He released the holiday EP Hey Gurl, It's Christmas! on November 8, 2019, featuring a studio version of "Trump's Favorite Things"; the title track is an original song.

Following the launch of his Pink Glasses Tour, Rainbow released his debut studio album A Little Brains, A Little Talent on October 29, 2021. The album includes several studio versions of his YouTube parodies, plus the two original songs "Pink Glasses," and "Randy Rainbow For President!" both co-written by Rainbow. The album also features a studio version of "The Jitterbug," a scrapped song from The Wizard of Oz, and two bonus tracks: "If Donald Got Fired" (featuring Patti LuPone) and "Mr. Biden (Bring My Vaccine)."

===Bibliography===

In 2022, Rainbow's debut book, Playing With Myself, earned a spot as a New York Times best-seller. In 2025, Rainbow's children's book, Randy Rainbow and the Marvelously Magical Pink Glasses, placed at number 95 on USA Todays best-seller list.

| Year | Work |
|---|---|
| 2022 | Playing With Myself |
| 2024 | Low-Hanging Fruit: Sparkling Whines, Champagne Problems, and Pressing Issues from My Gay Agenda |
| 2025 | Randy Rainbow and the Marvelously Magical Pink Glasses |

== Awards and nominations ==
Rainbow was nominated for a Primetime Emmy Award for Outstanding Short Form Variety Series in 2019 and 2020.

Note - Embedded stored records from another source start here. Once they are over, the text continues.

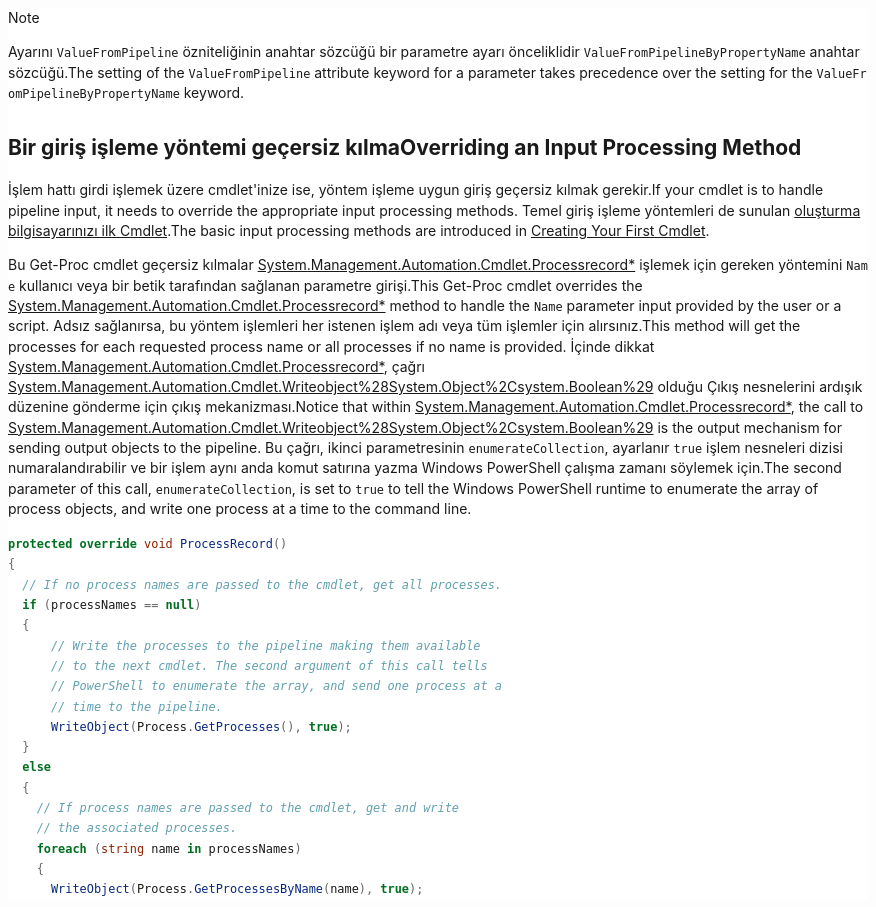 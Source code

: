 > [!NOTE]
> <span data-ttu-id="a1253-132">Ayarını `ValueFromPipeline` özniteliğinin anahtar sözcüğü bir parametre ayarı önceliklidir `ValueFromPipelineByPropertyName` anahtar sözcüğü.</span><span class="sxs-lookup"><span data-stu-id="a1253-132">The setting of the `ValueFromPipeline` attribute keyword for a parameter takes precedence over the setting for the `ValueFromPipelineByPropertyName` keyword.</span></span>

## <a name="overriding-an-input-processing-method"></a><span data-ttu-id="a1253-133">Bir giriş işleme yöntemi geçersiz kılma</span><span class="sxs-lookup"><span data-stu-id="a1253-133">Overriding an Input Processing Method</span></span>

<span data-ttu-id="a1253-134">İşlem hattı girdi işlemek üzere cmdlet'inize ise, yöntem işleme uygun giriş geçersiz kılmak gerekir.</span><span class="sxs-lookup"><span data-stu-id="a1253-134">If your cmdlet is to handle pipeline input, it needs to override the appropriate input processing methods.</span></span> <span data-ttu-id="a1253-135">Temel giriş işleme yöntemleri de sunulan [oluşturma bilgisayarınızı ilk Cmdlet](./creating-a-cmdlet-without-parameters.md).</span><span class="sxs-lookup"><span data-stu-id="a1253-135">The basic input processing methods are introduced in [Creating Your First Cmdlet](./creating-a-cmdlet-without-parameters.md).</span></span>

<span data-ttu-id="a1253-136">Bu Get-Proc cmdlet geçersiz kılmalar [System.Management.Automation.Cmdlet.Processrecord\*](/dotnet/api/System.Management.Automation.Cmdlet.ProcessRecord) işlemek için gereken yöntemini `Name` kullanıcı veya bir betik tarafından sağlanan parametre girişi.</span><span class="sxs-lookup"><span data-stu-id="a1253-136">This Get-Proc cmdlet overrides the [System.Management.Automation.Cmdlet.Processrecord\*](/dotnet/api/System.Management.Automation.Cmdlet.ProcessRecord) method to handle the `Name` parameter input provided by the user or a script.</span></span> <span data-ttu-id="a1253-137">Adsız sağlanırsa, bu yöntem işlemleri her istenen işlem adı veya tüm işlemler için alırsınız.</span><span class="sxs-lookup"><span data-stu-id="a1253-137">This method will get the processes for each requested process name or all processes if no name is provided.</span></span> <span data-ttu-id="a1253-138">İçinde dikkat [System.Management.Automation.Cmdlet.Processrecord\*](/dotnet/api/System.Management.Automation.Cmdlet.ProcessRecord), çağrı [System.Management.Automation.Cmdlet.Writeobject%28System.Object%2Csystem.Boolean%29](/dotnet/api/System.Management.Automation.Cmdlet.WriteObject%28System.Object%2CSystem.Boolean%29) olduğu Çıkış nesnelerini ardışık düzenine gönderme için çıkış mekanizması.</span><span class="sxs-lookup"><span data-stu-id="a1253-138">Notice that within [System.Management.Automation.Cmdlet.Processrecord\*](/dotnet/api/System.Management.Automation.Cmdlet.ProcessRecord), the call to [System.Management.Automation.Cmdlet.Writeobject%28System.Object%2Csystem.Boolean%29](/dotnet/api/System.Management.Automation.Cmdlet.WriteObject%28System.Object%2CSystem.Boolean%29) is the output mechanism for sending output objects to the pipeline.</span></span> <span data-ttu-id="a1253-139">Bu çağrı, ikinci parametresinin `enumerateCollection`, ayarlanır `true` işlem nesneleri dizisi numaralandırabilir ve bir işlem aynı anda komut satırına yazma Windows PowerShell çalışma zamanı söylemek için.</span><span class="sxs-lookup"><span data-stu-id="a1253-139">The second parameter of this call, `enumerateCollection`, is set to `true` to tell the Windows PowerShell runtime to enumerate the array of process objects, and write one process at a time to the command line.</span></span>

```csharp
protected override void ProcessRecord()
{
  // If no process names are passed to the cmdlet, get all processes.
  if (processNames == null)
  {
      // Write the processes to the pipeline making them available
      // to the next cmdlet. The second argument of this call tells
      // PowerShell to enumerate the array, and send one process at a
      // time to the pipeline.
      WriteObject(Process.GetProcesses(), true);
  }
  else
  {
    // If process names are passed to the cmdlet, get and write
    // the associated processes.
    foreach (string name in processNames)
    {
      WriteObject(Process.GetProcessesByName(name), true);
``` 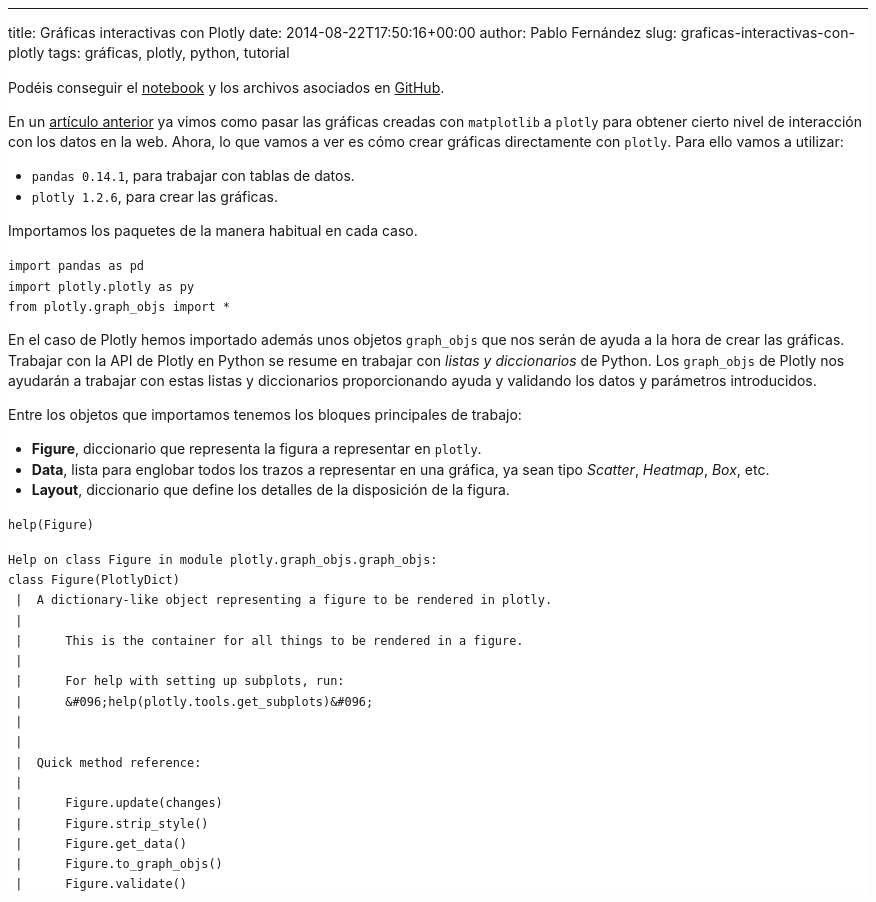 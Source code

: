 ---
title: Gráficas interactivas con Plotly
date: 2014-08-22T17:50:16+00:00
author: Pablo Fernández
slug: graficas-interactivas-con-plotly
tags: gráficas, plotly, python, tutorial

Podéis conseguir el [notebook](http://nbviewer.ipython.org/github/pybonacci/notebooks/blob/master/plotly/Heathrow.ipynb) y los archivos asociados en [GitHub](https://github.com/Pybonacci/notebooks/tree/master/plotly).

En un [artículo anterior](http://pybonacci.org/2014/08/05/de-matplotlib-a-la-web-con-plotly/) ya vimos como pasar las gráficas creadas con `matplotlib` a `plotly` para obtener cierto nivel de interacción con los datos en la web. Ahora, lo que vamos a ver es cómo crear gráficas directamente con `plotly`. Para ello vamos a utilizar:

  * `pandas 0.14.1`, para trabajar con tablas de datos.
  * `plotly 1.2.6`, para crear las gráficas.

Importamos los paquetes de la manera habitual en cada caso.

<pre><code class="language-python">import pandas as pd
import plotly.plotly as py
from plotly.graph_objs import *</code></pre>

En el caso de Plotly hemos importado además unos objetos `graph_objs` que nos serán de ayuda a la hora de crear las gráficas. Trabajar con la API de Plotly en Python se resume en trabajar con _listas y diccionarios_ de Python. Los `graph_objs` de Plotly nos ayudarán a trabajar con estas listas y diccionarios proporcionando ayuda y validando los datos y parámetros introducidos.

Entre los objetos que importamos tenemos los bloques principales de trabajo:

  * **Figure**, diccionario que representa la figura a representar en `plotly`.
  * **Data**, lista para englobar todos los trazos a representar en una gráfica, ya sean tipo _Scatter_, _Heatmap_, _Box_, etc.
  * **Layout**, diccionario que define los detalles de la disposición de la figura.



<pre><code class="language-python">help(Figure)</code></pre>

    Help on class Figure in module plotly.graph_objs.graph_objs:
    class Figure(PlotlyDict)
     |  A dictionary-like object representing a figure to be rendered in plotly.
     |
     |      This is the container for all things to be rendered in a figure.
     |
     |      For help with setting up subplots, run:
     |      &#096;help(plotly.tools.get_subplots)&#096;
     |
     |
     |  Quick method reference:
     |
     |      Figure.update(changes)
     |      Figure.strip_style()
     |      Figure.get_data()
     |      Figure.to_graph_objs()
     |      Figure.validate() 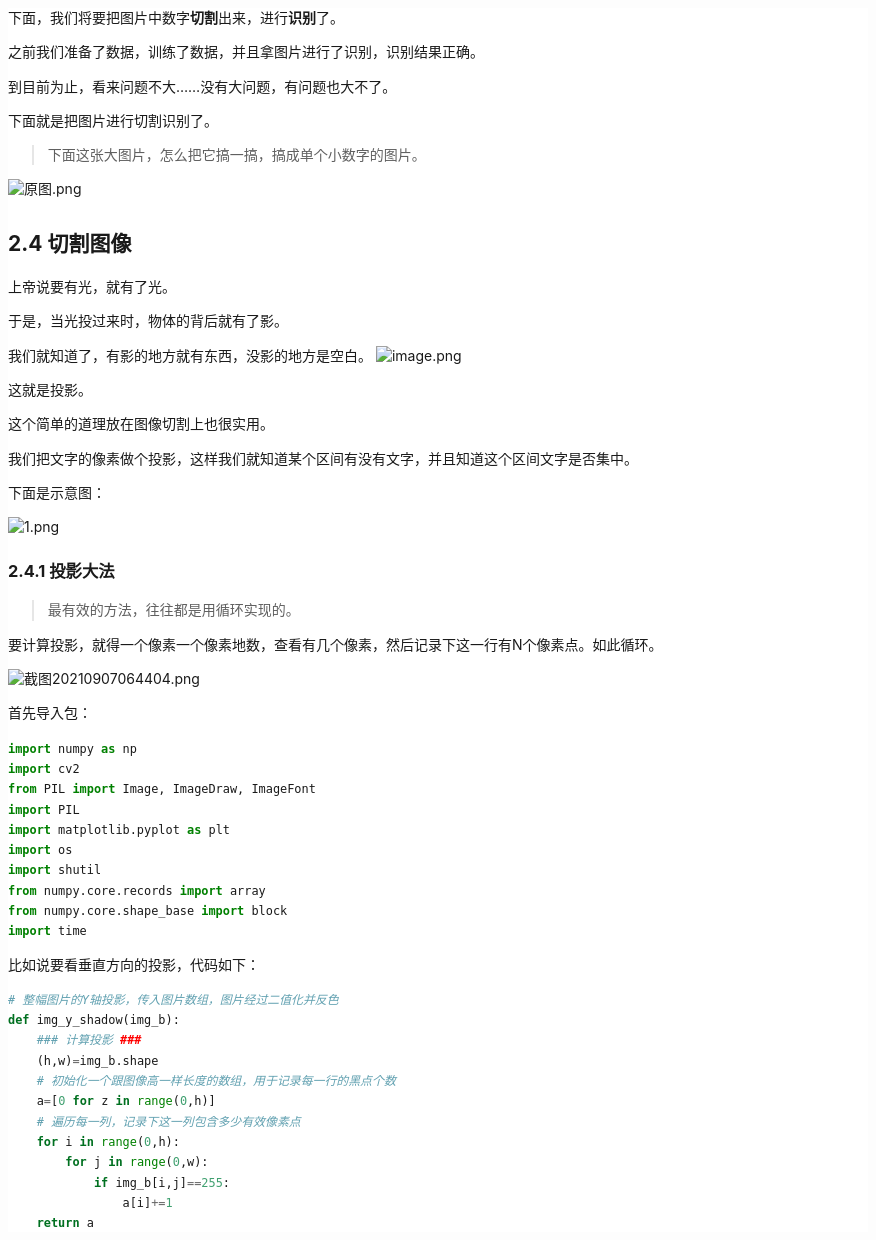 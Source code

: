 下面，我们将要把图片中数字**切割**出来，进行**识别**了。

之前我们准备了数据，训练了数据，并且拿图片进行了识别，识别结果正确。

到目前为止，看来问题不大……没有大问题，有问题也大不了。

下面就是把图片进行切割识别了。

>下面这张大图片，怎么把它搞一搞，搞成单个小数字的图片。

![原图.png](https://p1-juejin.byteimg.com/tos-cn-i-k3u1fbpfcp/6f5e96b98a4043bea016200471033037~tplv-k3u1fbpfcp-watermark.image)

## 2.4 切割图像

上帝说要有光，就有了光。

于是，当光投过来时，物体的背后就有了影。

我们就知道了，有影的地方就有东西，没影的地方是空白。
![image.png](https://p3-juejin.byteimg.com/tos-cn-i-k3u1fbpfcp/28e920fd09f8465a8d05b1a35f575f04~tplv-k3u1fbpfcp-watermark.image)

这就是投影。

这个简单的道理放在图像切割上也很实用。

我们把文字的像素做个投影，这样我们就知道某个区间有没有文字，并且知道这个区间文字是否集中。


下面是示意图：

![1.png](https://p3-juejin.byteimg.com/tos-cn-i-k3u1fbpfcp/e7af1733387a415f8e12de81cb49f090~tplv-k3u1fbpfcp-watermark.image)



### 2.4.1 投影大法

>最有效的方法，往往都是用循环实现的。

要计算投影，就得一个像素一个像素地数，查看有几个像素，然后记录下这一行有N个像素点。如此循环。

![截图20210907064404.png](https://p1-juejin.byteimg.com/tos-cn-i-k3u1fbpfcp/7265281db70740359f9690780f4aee3b~tplv-k3u1fbpfcp-watermark.image)


首先导入包：
```python
import numpy as np
import cv2
from PIL import Image, ImageDraw, ImageFont
import PIL
import matplotlib.pyplot as plt
import os
import shutil
from numpy.core.records import array
from numpy.core.shape_base import block
import time
```

比如说要看垂直方向的投影，代码如下：
```python
# 整幅图片的Y轴投影，传入图片数组，图片经过二值化并反色
def img_y_shadow(img_b):
    ### 计算投影 ###
    (h,w)=img_b.shape
    # 初始化一个跟图像高一样长度的数组，用于记录每一行的黑点个数
    a=[0 for z in range(0,h)]
    # 遍历每一列，记录下这一列包含多少有效像素点
    for i in range(0,h):          
        for j in range(0,w):      
            if img_b[i,j]==255:     
                a[i]+=1  
    return a
```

After Primetime Emmy Award categories were combined starting in 2021 to form the Outstanding Short Form Comedy, Drama or Variety Series, The Randy Rainbow Show was nominated in 2021 and again in 2022.

The album A Little Brains, A Little Talent was nominated for the Grammy Award for Best Comedy Album at the 65th Annual Grammy Awards.

He received two Emmy Award nominations in 2026, for Outstanding Performer in a Short-Form Comedy or Drama Series and Outstanding Short-Form Comedy, Drama, or Variety series.

== Personal life ==
Rainbow is Jewish and openly gay. He was born on Long Island, lived in Queens for 17 years, attended community college in Plantation, Florida, and since July 2019 has resided in Manhattan.

On April 19, 2022, Rainbow published a memoir, Playing With Myself, which tells the story of his personal life and rise to internet fame.

=== Controversy ===
In mid-August 2020, critics of Randy Rainbow circulated several dozen of his tweets, all but a few published between 2010 and 2012, featuring jokes widely described as racist and transphobic. Rainbow apologized on August 20, 2020, in an interview with The Advocate.